Write out exactly the lines from the line that contains "physiological properties of" through the final line of the listing below, and no others.

BEGIN DATA TO USE

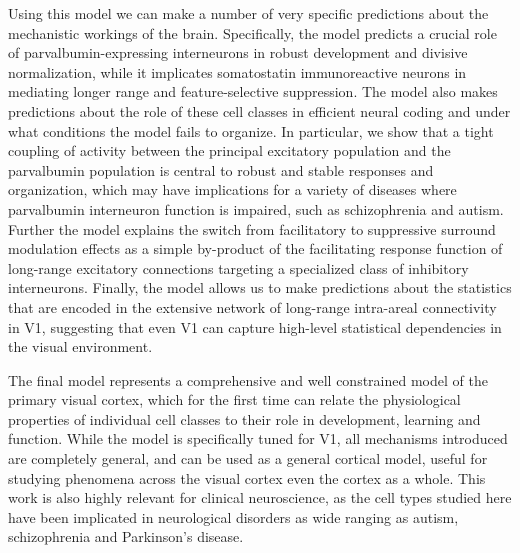 Using this model we can make a number of very specific predictions
about the mechanistic workings of the brain. Specifically, the model
predicts a crucial role of parvalbumin-expressing interneurons in
robust development and divisive normalization, while it implicates
somatostatin immunoreactive neurons in mediating longer range and
feature-selective suppression. The model also makes predictions about
the role of these cell classes in efficient neural coding and under
what conditions the model fails to organize. In particular, we show
that a tight coupling of activity between the principal excitatory
population and the parvalbumin population is central to robust and
stable responses and organization, which may have implications for a
variety of diseases where parvalbumin interneuron function is
impaired, such as schizophrenia and autism. Further the model explains
the switch from facilitatory to suppressive surround modulation
effects as a simple by-product of the facilitating response function
of long-range excitatory connections targeting a specialized class of
inhibitory interneurons. Finally, the model allows us to make
predictions about the statistics that are encoded in the extensive
network of long-range intra-areal connectivity in V1, suggesting that
even V1 can capture high-level statistical dependencies in the visual
environment.

The final model represents a comprehensive and well constrained model
of the primary visual cortex, which for the first time can relate the
physiological properties of individual cell classes to their role in
development, learning and function. While the model is specifically
tuned for V1, all mechanisms introduced are completely general, and
can be used as a general cortical model, useful for studying phenomena
across the visual cortex even the cortex as a whole. This work is also
highly relevant for clinical neuroscience, as the cell types studied
here have been implicated in neurological disorders as wide ranging as
autism, schizophrenia and Parkinson's disease.
\endgroup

END DATA TO USE

**EXERCISE RESPONSE**
physiological properties of individual cell classes to their role in
development, learning and function. While the model is specifically
tuned for V1, all mechanisms introduced are completely general, and
can be used as a general cortical model, useful for studying phenomena
across the visual cortex even the cortex as a whole. This work is also
highly relevant for clinical neuroscience, as the cell types studied
here have been implicated in neurological disorders as wide ranging as
autism, schizophrenia and Parkinson's disease.
\endgroup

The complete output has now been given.